### Introduction

Delay differential equations (DDEs) arise in a variety of areas, notably population dynamics, epidemiology, and control theory [1,2]. DDEs are typically first order initial value problems of the form $x'(t) = f(t, x(t), x(\tau(t)))$ with $\tau(t) \le t$, but there are also applications involving other delay types, as well as second- and higher-order DDEs and DDE boundary value problems [3,4].

The most common types of delay are:

o pantograph-type delay, where $\tau(t) = qt, \quad 0 < q < 1$

o discrete delay, where $\tau(t) = t - p, \quad p > 0$,

o continuous delay, where $x' = f(t,x(t),\int_0^tx(\tau)f(\tau-t)d\tau)$.

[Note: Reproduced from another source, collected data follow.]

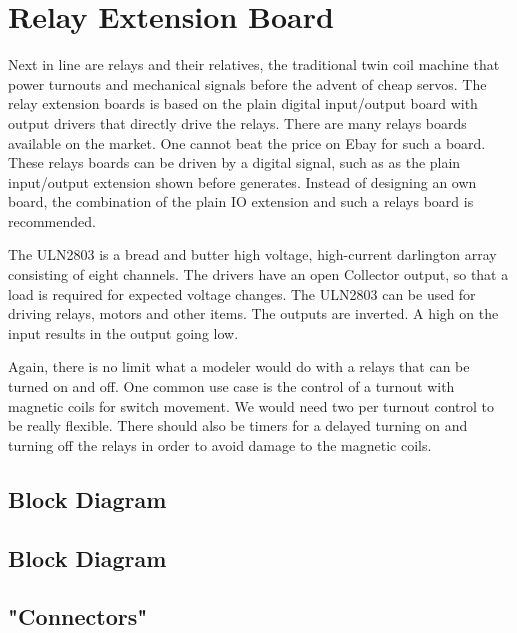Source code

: \chapter{Relay Extension Board}

Next in line are relays and their relatives, the traditional twin coil machine that power turnouts and mechanical signals before the advent of cheap servos. The relay extension boards is based on the plain digital input/output board with output drivers that directly drive the relays. There are many relays boards available on the market. One cannot beat the price on Ebay for such a board. These relays boards can be driven by a digital signal, such as as the plain input/output extension shown before generates. Instead of designing an own board, the combination of the plain IO extension and such a relays board is recommended.

The ULN2803 is a bread and butter high voltage, high-current darlington array consisting of eight channels. The drivers have an open Collector output, so that a load is required for expected voltage changes. The ULN2803 can be used for driving relays, motors and other items. The outputs are inverted. A high on the input results in the output going low.


Again, there is no limit what a modeler would do with a relays that can be turned on and off. One common use case is the control of a turnout with magnetic coils for switch movement. We would need two per turnout control to be really flexible. There should also be timers for a delayed turning on and turning off the relays in order to avoid damage to the magnetic coils.

\section{Block Diagram}

\section{Block Diagram}


\section{"Connectors"}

Here we demonstrate how Chebyshev spectral collocation may be used to solve basic DDEs of these types before demonstrating Chebfun's ability to solve some more challenging problems, including nonlinear problems with state-dependent delay, e.g., $x'(t) = -x(x(t))$.

Remark: The approach here is very simple and it is likely not new. Further, for the most part, we limit our attention to problems with few or no singularities introduced by the delay. The proliferation of singularities in DDEs is one of their most challenging aspects, and it is unlikely that the approach suggested here will be competitive in such cases without some additional ideas. However, whilst not a panacea, the approach seems elegant and fits nicely into the spectral collocation/Chebop framework.

### Pantograph delay

We begin with pantograph delay. For simplicity we consider problems defined on $[0,1]$ so that $qt$ will also remain on $[0,1]$. In this situation we need not worry about defining a history function, $x(t<0) = \phi(t)$ or about discontinuities being introduced into an otherwise smooth solution. Both issues can be overcome to at least some extent, but are distracting.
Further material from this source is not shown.